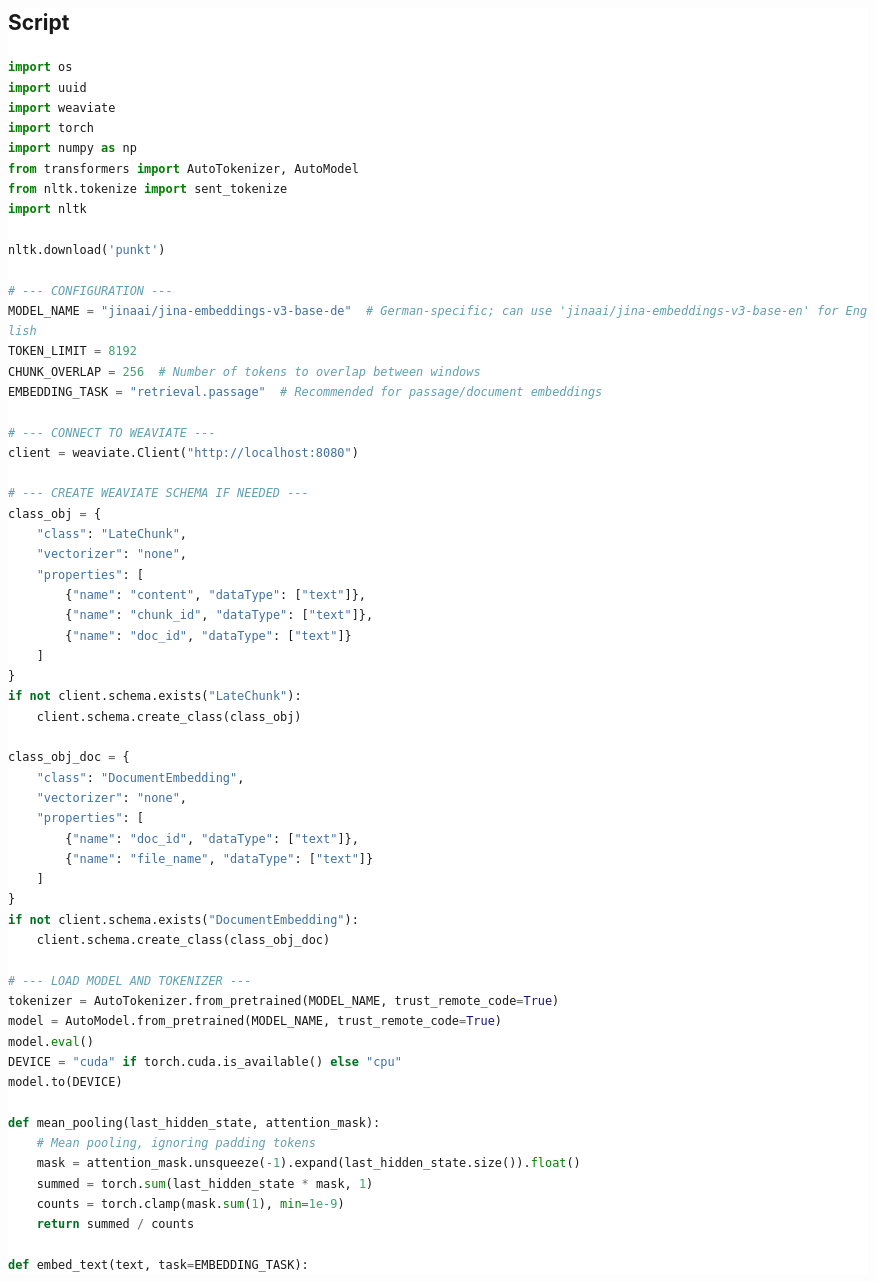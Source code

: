 ## Script

```python
import os
import uuid
import weaviate
import torch
import numpy as np
from transformers import AutoTokenizer, AutoModel
from nltk.tokenize import sent_tokenize
import nltk

nltk.download('punkt')

# --- CONFIGURATION ---
MODEL_NAME = "jinaai/jina-embeddings-v3-base-de"  # German-specific; can use 'jinaai/jina-embeddings-v3-base-en' for English
TOKEN_LIMIT = 8192
CHUNK_OVERLAP = 256  # Number of tokens to overlap between windows
EMBEDDING_TASK = "retrieval.passage"  # Recommended for passage/document embeddings

# --- CONNECT TO WEAVIATE ---
client = weaviate.Client("http://localhost:8080")

# --- CREATE WEAVIATE SCHEMA IF NEEDED ---
class_obj = {
    "class": "LateChunk",
    "vectorizer": "none",
    "properties": [
        {"name": "content", "dataType": ["text"]},
        {"name": "chunk_id", "dataType": ["text"]},
        {"name": "doc_id", "dataType": ["text"]}
    ]
}
if not client.schema.exists("LateChunk"):
    client.schema.create_class(class_obj)

class_obj_doc = {
    "class": "DocumentEmbedding",
    "vectorizer": "none",
    "properties": [
        {"name": "doc_id", "dataType": ["text"]},
        {"name": "file_name", "dataType": ["text"]}
    ]
}
if not client.schema.exists("DocumentEmbedding"):
    client.schema.create_class(class_obj_doc)

# --- LOAD MODEL AND TOKENIZER ---
tokenizer = AutoTokenizer.from_pretrained(MODEL_NAME, trust_remote_code=True)
model = AutoModel.from_pretrained(MODEL_NAME, trust_remote_code=True)
model.eval()
DEVICE = "cuda" if torch.cuda.is_available() else "cpu"
model.to(DEVICE)

def mean_pooling(last_hidden_state, attention_mask):
    # Mean pooling, ignoring padding tokens
    mask = attention_mask.unsqueeze(-1).expand(last_hidden_state.size()).float()
    summed = torch.sum(last_hidden_state * mask, 1)
    counts = torch.clamp(mask.sum(1), min=1e-9)
    return summed / counts

def embed_text(text, task=EMBEDDING_TASK):
```

[^1_1]: https://spacy.io/usage/spacy-101
[^1_2]: https://sematext.com/blog/entity-extraction-with-spacy/
[^1_3]: https://spacy.io/usage/large-language-models
[^1_4]: https://python.langchain.com/docs/tutorials/extraction/
[^1_5]: https://www.restack.io/p/entity-recognition-answer-langchain-cat-ai
[^1_6]: https://www.kaggle.com/code/curiousprogrammer/entity-extraction-and-classification-using-spacy
[^1_7]: https://robertorocha.info/how-to-extract-entities-from-raw-text-with-spacy-3-approaches-using-canadian-data/
[^1_8]: https://www.youtube.com/watch?v=1S8icpu9dX0
[^2_1]: https://python.langchain.com/docs/integrations/providers/ollama/
[^2_2]: https://python.langchain.com/docs/integrations/llms/ollama/
[^2_3]: https://www.youtube.com/watch?v=cEv1ucRDoa0
[^2_4]: https://python.langchain.com/v0.1/docs/integrations/providers/spacy/
[^2_5]: https://support.prodi.gy/t/how-to-connect-llm-via-ollama-or-langchain/7357
[^2_6]: https://zilliz.com/ai-faq/how-do-i-integrate-langchain-with-nlp-libraries-like-spacy-or-nltk
[^2_7]: https://spacy.io/usage/large-language-models
[^2_8]: https://blog.milvus.io/ai-quick-reference/how-do-i-integrate-langchain-with-nlp-libraries-like-spacy-or-nltk
[^2_9]: https://github.com/explosion/spacy-llm
[^2_10]: https://github.com/explosion/spacy-llm/discussions/281
[^2_11]: https://www.cohorte.co/blog/using-ollama-with-python-step-by-step-guide
[^3_1]: https://python.langchain.com/v0.1/docs/modules/data_connection/document_transformers/
[^3_2]: https://dev.to/jamesli/in-depth-understanding-of-langchains-document-splitting-technology-2p50
[^3_3]: https://python.langchain.com/docs/integrations/vectorstores/hippo/
[^3_4]: https://cognitiveclass.ai/courses/the-ultimate-guide-to-text-splitting-with-langchain-for-llms
[^3_5]: https://aclanthology.org/2024.findings-emnlp.377.pdf
[^3_6]: https://dev.to/jamesli/rag-application-optimization-strategies-from-document-processing-to-retrieval-techniques-46p
[^3_7]: https://python.langchain.com/docs/tutorials/retrievers/
[^3_8]: https://github.com/joaodsmarques/LumberChunker
[^4_1]: https://python.langchain.com/docs/how_to/semantic-chunker/
[^4_2]: https://python.langchain.com/v0.1/docs/modules/data_connection/document_transformers/
[^4_3]: https://www.ai-bites.net/chunking-in-retrieval-augmented-generation-rag/
[^4_4]: https://www.youtube.com/watch?v=unUfxkqb0WI
[^4_5]: https://docs.llamaindex.ai/en/stable/examples/node_parsers/semantic_chunking/
[^4_6]: https://www.reddit.com/r/LangChain/comments/1gmlocz/semantic_chunking_smarter_text_division_for/
[^4_7]: https://api.python.langchain.com/en/latest/text_splitter/langchain_experimental.text_splitter.SemanticChunker.html
[^4_8]: https://zilliz.com/tutorials/rag/langchain-and-faiss-and-mistral-ai-mixtral-8x7b-and-ollama-nomic-embed-text
[^5_1]: https://blog.langchain.dev/the-new-langchain-architecture-langchain-core-v0-1-langchain-community-and-a-path-to-langchain-v0-1/
[^5_2]: https://python.langchain.com/v0.1/docs/modules/data_connection/text_embedding/
[^5_3]: https://www.deepchecks.com/langchain-vs-llamaindex-depth-comparison-use/
[^5_4]: https://www.reddit.com/r/LangChain/comments/1bbj5hu/are_all_embeddings_just_bad_for_retrieval/
[^5_5]: https://www.restack.io/docs/langchain-knowledge-langchain-embedding-models
[^5_6]: https://api.js.langchain.com/classes/langchain_core.embeddings.Embeddings.html
[^5_7]: https://python.langchain.com/api_reference/core/structured_query/langchain_core.structured_query.Comparison.html
[^5_8]: https://docs.llamaindex.ai/en/stable/examples/embeddings/Langchain/
[^6_1]: https://python.langchain.com/docs/introduction/
[^6_2]: https://pypi.org/project/langchain-community/
[^6_3]: https://js.langchain.com/v0.1/docs/modules/
[^6_4]: https://python.langchain.com/api_reference/community/index.html
[^6_5]: https://js.langchain.com/docs/security/
[^6_6]: https://github.com/langchain-ai/langchain/issues/21464
[^6_7]: https://www.ally.com/tech/ally-gives-back-to-langchain-ai-community-with-pii-masking-module/
[^6_8]: https://github.com/langchain-ai/langchain
[^7_1]: https://stackoverflow.com/questions/30780487/python-script-to-monitor-process-and-sub-processes
[^7_2]: https://last9.io/blog/python-performance-monitoring/
[^7_3]: https://thepythoncode.com/article/make-process-monitor-python
[^7_4]: https://www.linkedin.com/pulse/smart-way-capture-monitor-report-status-python-jobs-using-soumil-shah
[^7_5]: https://www.codingwithricky.com/2024/08/09/monitoring-windows-usage/
[^7_6]: https://www.uptimia.com/questions/how-to-monitor-and-restart-a-script-automatically
[^7_7]: https://middleware.io/blog/python-performance-monitoring/
[^8_1]: https://python.langchain.com/docs/integrations/vectorstores/
[^8_2]: https://github.com/langchain-ai/langchain/discussions/27236
[^8_3]: https://www.reddit.com/r/LangChain/comments/161zz7x/using_persistent_chromadb_as_llm_vectorstore_for/
[^8_4]: https://python.langchain.com/docs/how_to/caching_embeddings/
[^8_5]: https://github.com/langchain-ai/langchain/discussions/26779
[^8_6]: https://stackoverflow.com/questions/76232375/langchain-chroma-load-data-from-vector-database
[^8_7]: https://python.langchain.com/v0.1/docs/integrations/vectorstores/
[^8_8]: https://langchain-ai.github.io/langgraph/concepts/persistence/
[^9_1]: https://github.com/dwslab/jRDF2Vec/issues/91
[^9_2]: https://dl.acm.org/doi/fullHtml/10.1145/3184558.3191527
[^9_3]: https://www.semantic-web-journal.net/system/files/swj1738.pdf
[^9_4]: https://www.ontotext.com/knowledgehub/fundamentals/what-is-rdf-triplestore/
[^9_5]: https://metaphacts.com/images/PDFs/publications/IW3C2-Combining-RDF-Graph-Data-and-Embedding-Models-for-an-Augmented-Knowledge-Graph.pdf
[^9_6]: https://www.mongodb.com/developer/products/atlas/choosing-chunking-strategy-rag/
[^9_7]: https://www.linkedin.com/posts/pavan-belagatti_chunking-embedding-are-the-two-key-steps-activity-7271056642023038976-epCw
[^9_8]: https://enterprise-knowledge.com/cutting-through-the-noise-an-introduction-to-rdf-lpg-graphs/
[^9_9]: https://www.intelligencefactory.ai/blog/chunking-strategies-for-retrieval-augmented-generation-rag-a-deep-dive-into-semdbs-approach
[^9_10]: https://www.pinecone.io/learn/chunking-strategies/
[^9_11]: https://superlinked.com/vectorhub/articles/semantic-chunking
[^9_12]: https://www.linkedin.com/pulse/semantic-chunking-vectorization-role-graph-databases-yerramsetti-nmdec
[^10_1]: https://weaviate.io/developers/academy/py/starter_multimodal_data/setup_weaviate/create_docker
[^10_2]: https://weaviate.io/developers/weaviate/installation/docker-compose
[^10_3]: https://www.docker.com/blog/how-to-get-started-weaviate-vector-database-on-docker/
[^10_4]: https://weaviate.io/developers/weaviate/installation
[^10_5]: https://www.restack.io/p/weaviate-answer-vector-database-docker-cat-ai
[^10_6]: https://forum.weaviate.io/t/spinning-up-docker-containers-using-different-ports/1875
[^10_7]: https://weaviate.io/developers/academy/py/starter_text_data/setup_weaviate/create_instance/create_docker
[^10_8]: https://www.restack.io/p/weaviate-answer-docker-command-cat-ai
[^11_1]: https://www.ibm.com/think/topics/named-entity-recognition
[^11_2]: https://www.tonic.ai/guides/named-entity-recognition-models
[^11_3]: https://dataknowsall.com/blog/ner.html
[^11_4]: https://aclanthology.org/C00-2102.pdf
[^11_5]: https://www.learntek.org/blog/named-entity-recognition-with-nltk/
[^12_1]: https://github.com/pavanbelagatti/Semantic-Chunking-RAG/blob/main/Semantic Chunking Tutorial.ipynb
[^12_2]: https://www.linkedin.com/pulse/semantic-chunking-how-does-work-santhosh-maila-duzgc
[^12_3]: https://docs.llamaindex.ai/en/stable/examples/node_parsers/semantic_chunking/
[^12_4]: https://www.tonic.ai/blog/how-to-create-de-identified-embeddings-with-tonic-textual-pinecone
[^12_5]: https://www.ibm.com/think/topics/named-entity-recognition
[^12_6]: https://aclanthology.org/2020.acl-main.612/
[^12_7]: https://www.youtube.com/watch?v=8BeI8oMjMK0
[^12_8]: https://arxiv.org/html/2409.04701v2
[^13_1]: https://github.com/langchain-ai/langchain/discussions/25714
[^13_2]: https://www.datacamp.com/tutorial/late-chunking
[^13_3]: https://blog.stackademic.com/late-chunking-embedding-first-chunk-later-long-context-retrieval-in-rag-applications-3a292f6443bb
[^13_4]: https://blog.lancedb.com/chunking-techniques-with-langchain-and-llamaindex/
[^13_5]: https://www.pondhouse-data.com/blog/advanced-rag-late-chunking
[^13_6]: https://python.langchain.com/api_reference/community/vectorstores/langchain_community.vectorstores.weaviate.Weaviate.html
[^13_7]: https://weaviate.io/developers/weaviate/tutorials/multi-vector-embeddings
[^13_8]: https://towardsai.net/p/machine-learning/late-chunking-in-long-context-embedding-models
[^13_9]: https://weaviate.io/developers/weaviate/model-providers/openai/embeddings
[^14_1]: https://huggingface.co/learn/computer-vision-course/en/unit9/model_deployment
[^14_2]: https://huggingface.co/docs/transformers/en/installation
[^14_3]: https://huggingface.co/docs/hub/en/models-uploading
[^14_4]: https://www.restack.io/p/hugging-face-models-answer-local-deployment-cat-ai
[^14_5]: https://jfrog.com/help/r/jfrog-artifactory-documentation/deploy-hugging-face-models-and-datasets
[^14_6]: https://discuss.huggingface.co/t/using-huggingface-embeddings-completely-locally/70837
[^14_7]: https://discuss.huggingface.co/t/run-models-on-a-desktop-computer/31125
[^14_8]: https://python.langchain.com/docs/integrations/text_embedding/jina/
[^14_9]: https://docs.llamaindex.ai/en/stable/examples/embeddings/jinaai_embeddings/
[^14_10]: https://jina.ai/serve/tutorials/deploy-model/
[^15_1]: https://jina.ai/de/news/jina-embeddings-v3-a-frontier-multilingual-embedding-model/
[^15_2]: https://zilliz.com/ai-models/jina-embeddings-v3
[^15_3]: https://github.com/vllm-project/vllm/blob/main/examples/offline_inference/embed_jina_embeddings_v3.py
[^15_4]: https://jina.ai/models/jina-embeddings-v3/
[^15_5]: https://arxiv.org/pdf/2409.10173.pdf
[^15_6]: https://huggingface.co/jinaai/jina-embeddings-v3
[^15_7]: https://www.toolify.ai/ai-model/jinaai-jina-embeddings-v3
[^15_8]: https://docs.llamaindex.ai/en/stable/examples/embeddings/jinaai_embeddings/
[^16_1]: towardsdatascience.com/a-visual-exploration-of-semantic-text-chunking-6bb46f728e30/
[^16_3]: www.multimodal.dev/post/semantic-chunking-for-rag
[^16_4]: www.rackspace.com/blog/how-chunking-strategies-work-nlp
[^16_5]: www.restack.io/p/text-chunking-answer-implementing-text-chunking-nlp-cat-ai
[^16_6]: www.kdnuggets.com/ollama-tutorial-running-llms-locally-made-super-simple
[^16_1]: https://towardsdatascience.com/a-visual-exploration-of-semantic-text-chunking-6bb46f728e30/
[^16_2]: https://www.pinecone.io/learn/chunking-strategies/
[^16_3]: https://www.multimodal.dev/post/semantic-chunking-for-rag
[^16_4]: https://www.rackspace.com/blog/how-chunking-strategies-work-nlp
[^16_5]: https://www.restack.io/p/text-chunking-answer-implementing-text-chunking-nlp-cat-ai
[^16_6]: https://www.kdnuggets.com/ollama-tutorial-running-llms-locally-made-super-simple
[^16_7]: https://www.youtube.com/watch?v=UtSSMs6ObqY
[^16_8]: https://arxiv.org/html/2501.05485v1
[^16_9]: https://www.cohorte.co/blog/using-ollama-with-python-step-by-step-guide
[^16_10]: https://github.com/ollama/ollama-python
[^16_11]: https://apmonitor.com/dde/index.php/Main/LargeLanguageModel
[^17_1]: https://aiexpjourney.substack.com/p/ai-innovations-and-insights-13-semantic
[^17_2]: https://www.linkedin.com/pulse/late-chunking-revolutionizing-text-retrieval-embeddings-matteo-sorci-vjfje
[^17_3]: https://blog.lancedb.com/late-chunking-aka-chunked-pooling-2/
[^17_4]: http://arxiv.org/pdf/2409.04701.pdf
[^17_5]: https://blog.stackademic.com/late-chunking-embedding-first-chunk-later-long-context-retrieval-in-rag-applications-3a292f6443bb
[^17_6]: https://jina.ai/news/late-chunking-in-long-context-embedding-models/
[^17_7]: https://www.youtube.com/watch?v=wNaJOX2MV-I
[^18_1]: https://www.datacamp.com/tutorial/late-chunking
[^18_2]: https://weaviate.io/blog/late-chunking
[^18_3]: https://jina.ai/news/late-chunking-in-long-context-embedding-models/
[^18_4]: https://www.linkedin.com/pulse/late-chunking-revolutionizing-text-retrieval-embeddings-matteo-sorci-vjfje
[^18_5]: https://www.elastic.co/search-labs/blog/late-chunking-elasticsearch-jina-embeddings
[^18_6]: https://learn.microsoft.com/en-us/azure/search/vector-search-how-to-chunk-documents
[^18_7]: https://blog.stackademic.com/late-chunking-embedding-first-chunk-later-long-context-retrieval-in-rag-applications-3a292f6443bb
[^18_8]: https://www.pinecone.io/learn/chunking-strategies/
[^18_9]: http://arxiv.org/pdf/2409.04701.pdf
[^18_10]: https://www.restack.io/p/text-chunking-answer-how-to-chunk-text-for-embeddings-cat-ai
[^19_1]: https://weaviate.io/developers/weaviate/client-libraries/python/v3_v4_migration
[^19_2]: https://weaviate.io/developers/weaviate/client-libraries/python
[^19_3]: https://forum.weaviate.io/t/python-client-v3-to-v4-migration-which-connection-api-to-choose/1689
[^19_4]: https://weaviate.io/developers/weaviate/manage-data/migrate
[^19_5]: https://weaviate.io/blog/py-client-v4-release
[^19_6]: https://weaviate-python-client.readthedocs.io/en/v4.6.3/_modules/weaviate/schema/crud_schema.html
[^19_7]: https://weaviate-python-client.readthedocs.io/en/stable/changelog.html
[^19_8]: https://forum.weaviate.io/t/v4-client-cant-parse-my-custom-url/5818
[^20_1]: https://forum.weaviate.io/t/ssl-certificate-verification-failure-when-connecting-to-weaviate-in-kubernetes/2028
[^20_2]: https://weaviate-python-client.readthedocs.io/en/stable/weaviate.html
[^20_3]: https://weaviate.io/developers/weaviate/client-libraries/python
[^20_4]: https://github.com/langchain-ai/langchain/discussions/19032
[^20_5]: https://github.com/langchain-ai/langchain/issues/14531
[^20_6]: https://weaviate.io/developers/academy/py/set_up_python
[^20_7]: https://api.python.langchain.com/en/latest/_modules/langchain_community/vectorstores/weaviate.html
[^20_8]: https://weaviate.io/developers/academy/py/starter_text_data/setup_weaviate/client
[^20_9]: https://weaviate.io/developers/weaviate/quickstart
[^21_1]: https://weaviate.io/developers/weaviate/api/grpc
[^21_2]: https://forum.weaviate.io/t/connection-params-for-docker-configuration/1562
[^21_3]: https://github.com/weaviate/weaviate/issues/5750
[^21_4]: https://github.com/weaviate/weaviate/issues/6656
[^21_5]: https://www.restack.io/p/weaviate-answer-grpc-cat-ai
[^21_6]: https://weaviate-python-client.readthedocs.io/en/stable/weaviate.html
[^21_7]: https://hub.docker.com/layers/semitechnologies/weaviate/preview-implement-grpc-nested-objects-c6263d0/images/sha256-63accec2f2705c74702d3fdc881896b8766d1d1f6cbe1fa4873f52416cd2a21d
[^21_8]: https://help.railway.com/questions/how-to-support-both-grpc-and-http-for-a-5dbb7109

++++

> _TASK INSTRUCTIONS_
Copy each line above that contains the word "first".

> _RESPONSE_
[^13_3]: https://blog.stackademic.com/late-chunking-embedding-first-chunk-later-long-context-retrieval-in-rag-applications-3a292f6443bb
[^17_5]: https://blog.stackademic.com/late-chunking-embedding-first-chunk-later-long-context-retrieval-in-rag-applications-3a292f6443bb
[^18_7]: https://blog.stackademic.com/late-chunking-embedding-first-chunk-later-long-context-retrieval-in-rag-applications-3a292f6443bb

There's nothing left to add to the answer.